New York, May 20, 2026, 14:05 EDT
Immutep Ltd’s Nasdaq-listed American depositary receipts fell about 5% in Wednesday afternoon trading, lagging a strong biotech tape, as fresh investor-law notices kept attention on litigation tied to the collapse of its key lung-cancer trial. The ADRs, U.S.-traded receipts for a foreign company’s shares, recently traded at $0.4778 after touching $0.4606; the SPDR S&P Biotech ETF was up about 3.5%.
The timing matters because Immutep is now fighting on several fronts at once: a sub-$1 Nasdaq price, shareholder litigation notices and the need to rebuild confidence after the March discontinuation of TACTI-004, its Phase III study in first-line non-small cell lung cancer. Nasdaq says its regular U.S. stock-market session runs from 9:30 a.m. to 4 p.m. Eastern time.
The company said on April 30 that Nasdaq had warned it was not in compliance with the exchange’s $1 minimum bid-price rule. Immutep has until Oct. 26, 2026, to regain compliance, and the notice has no immediate effect on trading of its ADRs, the company said.
Late Tuesday, Rosen Law Firm said a securities class-action lawsuit had been filed on behalf of purchasers of Immutep ADRs between March 24, 2025, and March 12, 2026, with a July 6 deadline to seek appointment as lead plaintiff. A lead plaintiff is the investor representative who helps direct a class-action case.
Other law-firm notices in the past two days have focused on similar allegations that Immutep misled investors over the prospects of TACTI-004, the company’s trial of eftilagimod alfa, or efti. The allegations remain claims by plaintiffs’ firms; the notices cited did not establish liability.
Immutep said on March 13 that an independent data monitoring committee had recommended stopping TACTI-004 after a planned futility analysis, a scheduled review meant to judge whether a trial still has a reasonable chance of success. Chief Executive Marc Voigt said then he was “very disappointed and surprised” by the outcome. Immutep
The company’s April quarterly report sharpened the picture. Immutep said patients receiving efti with Merck’s Keytruda and chemotherapy underperformed the control arm, and that a root-cause review could extend into the third quarter of calendar 2026. It also reported A$110.6 million in cash, cash equivalents and term deposits at March 31, with a cash runway — the expected period current funds can last — into the first half of 2028, though wind-down costs and a US$10 million payment obligation to Dr. Reddy’s will reduce that balance. Dr. Reddy’s executive M.V. Ramana said the firms were focused on the “appropriate path forward.” Immutep
Immutep has tried to keep the broader efti story alive outside the failed lung-cancer study. On April 15, it said the U.S. Food and Drug Administration granted orphan drug designation for efti in soft tissue sarcoma, a rare-cancer status that can bring regulatory support and other incentives but is not an approval. Voigt said the designation could provide a “direct step forward” into a late-stage study. Immutep
The next scheduled clinical marker is at the American Society of Clinical Oncology meeting in Chicago, where Immutep said an efti poster will be presented on May 30. The company said the abstract will cover cumulative clinical and immune-response data from earlier studies, not TACTI-004, because immune data collection from that trial was not complete.

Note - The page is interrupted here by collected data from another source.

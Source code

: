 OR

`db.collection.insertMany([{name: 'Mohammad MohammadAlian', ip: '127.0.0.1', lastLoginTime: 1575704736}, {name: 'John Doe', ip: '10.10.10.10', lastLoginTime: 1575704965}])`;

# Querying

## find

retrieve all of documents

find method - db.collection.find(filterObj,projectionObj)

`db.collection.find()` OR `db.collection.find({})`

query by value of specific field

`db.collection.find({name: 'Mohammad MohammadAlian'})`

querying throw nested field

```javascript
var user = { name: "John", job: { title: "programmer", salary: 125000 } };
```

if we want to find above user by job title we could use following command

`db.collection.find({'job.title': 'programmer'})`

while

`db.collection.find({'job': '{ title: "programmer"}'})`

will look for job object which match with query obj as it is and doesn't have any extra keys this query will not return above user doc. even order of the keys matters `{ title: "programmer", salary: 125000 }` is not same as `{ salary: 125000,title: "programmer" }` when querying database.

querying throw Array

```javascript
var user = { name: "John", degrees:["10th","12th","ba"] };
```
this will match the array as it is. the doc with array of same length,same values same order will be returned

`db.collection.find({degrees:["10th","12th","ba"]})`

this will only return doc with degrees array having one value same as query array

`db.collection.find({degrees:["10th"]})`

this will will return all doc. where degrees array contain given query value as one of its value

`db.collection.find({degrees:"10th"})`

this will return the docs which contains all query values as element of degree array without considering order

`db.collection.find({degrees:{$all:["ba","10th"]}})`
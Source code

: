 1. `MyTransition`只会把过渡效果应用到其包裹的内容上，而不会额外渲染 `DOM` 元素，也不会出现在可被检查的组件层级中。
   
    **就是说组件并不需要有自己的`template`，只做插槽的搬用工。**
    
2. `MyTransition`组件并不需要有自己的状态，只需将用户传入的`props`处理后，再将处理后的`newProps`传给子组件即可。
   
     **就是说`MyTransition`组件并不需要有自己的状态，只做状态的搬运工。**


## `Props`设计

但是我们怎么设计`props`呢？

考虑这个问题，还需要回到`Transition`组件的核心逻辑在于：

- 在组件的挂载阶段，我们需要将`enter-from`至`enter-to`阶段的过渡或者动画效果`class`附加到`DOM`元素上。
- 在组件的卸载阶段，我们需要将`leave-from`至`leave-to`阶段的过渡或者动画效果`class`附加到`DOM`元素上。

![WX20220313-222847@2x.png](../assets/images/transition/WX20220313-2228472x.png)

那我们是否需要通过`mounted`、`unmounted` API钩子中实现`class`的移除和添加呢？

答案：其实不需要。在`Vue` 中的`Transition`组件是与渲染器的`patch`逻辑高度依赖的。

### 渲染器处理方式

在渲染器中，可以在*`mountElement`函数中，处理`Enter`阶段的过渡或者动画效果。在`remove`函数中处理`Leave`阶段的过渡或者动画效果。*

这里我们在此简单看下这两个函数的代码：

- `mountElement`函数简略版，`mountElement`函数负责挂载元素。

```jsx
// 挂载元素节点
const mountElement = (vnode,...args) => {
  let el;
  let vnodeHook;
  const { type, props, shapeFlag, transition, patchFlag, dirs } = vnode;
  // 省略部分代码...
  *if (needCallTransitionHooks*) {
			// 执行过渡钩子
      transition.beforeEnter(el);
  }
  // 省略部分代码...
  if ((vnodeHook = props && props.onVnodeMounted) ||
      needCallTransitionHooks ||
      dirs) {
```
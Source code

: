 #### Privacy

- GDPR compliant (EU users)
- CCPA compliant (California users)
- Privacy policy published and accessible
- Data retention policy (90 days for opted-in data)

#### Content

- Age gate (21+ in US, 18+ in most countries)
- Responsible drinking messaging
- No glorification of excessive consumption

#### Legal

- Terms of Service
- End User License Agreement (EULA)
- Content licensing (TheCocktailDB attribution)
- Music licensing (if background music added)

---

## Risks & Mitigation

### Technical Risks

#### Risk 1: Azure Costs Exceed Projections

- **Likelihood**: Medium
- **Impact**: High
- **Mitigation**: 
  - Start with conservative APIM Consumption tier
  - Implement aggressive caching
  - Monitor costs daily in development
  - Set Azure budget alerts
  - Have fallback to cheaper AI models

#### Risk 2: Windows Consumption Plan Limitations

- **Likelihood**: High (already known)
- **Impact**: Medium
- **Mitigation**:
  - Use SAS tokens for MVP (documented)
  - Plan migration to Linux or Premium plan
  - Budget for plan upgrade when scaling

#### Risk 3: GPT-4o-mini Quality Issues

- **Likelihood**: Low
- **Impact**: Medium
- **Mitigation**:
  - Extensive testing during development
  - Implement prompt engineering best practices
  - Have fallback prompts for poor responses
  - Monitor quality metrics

The competitive context is narrow but important. Bristol Myers Squibb’s Opdualag, a combination of nivolumab and relatlimab, was approved in 2022 as the first LAG-3-blocking antibody combination for unresectable or metastatic melanoma, showing that the LAG-3 pathway has drawn serious drug-industry interest. Immutep’s efti is different: it is designed to activate antigen-presenting immune cells through MHC Class II rather than block LAG-3.
Merck is also part of the story because Keytruda, its anti-PD-1 cancer drug, was the backbone therapy in TACTI-004. Anti-PD-1 drugs aim to help immune cells recognize and attack tumors, but combination strategies remain risky; a failed futility analysis can quickly reset investor assumptions about a development-stage biotech.
The downside case is plain. If Immutep’s review points to a problem that cannot be isolated to trial design, operations or patient mix, efti’s value in other cancers could come under fresh doubt. The company must also deal with the Nasdaq bid-price clock and the legal overhang while waiting for data that may not answer the hardest TACTI-004 questions soon.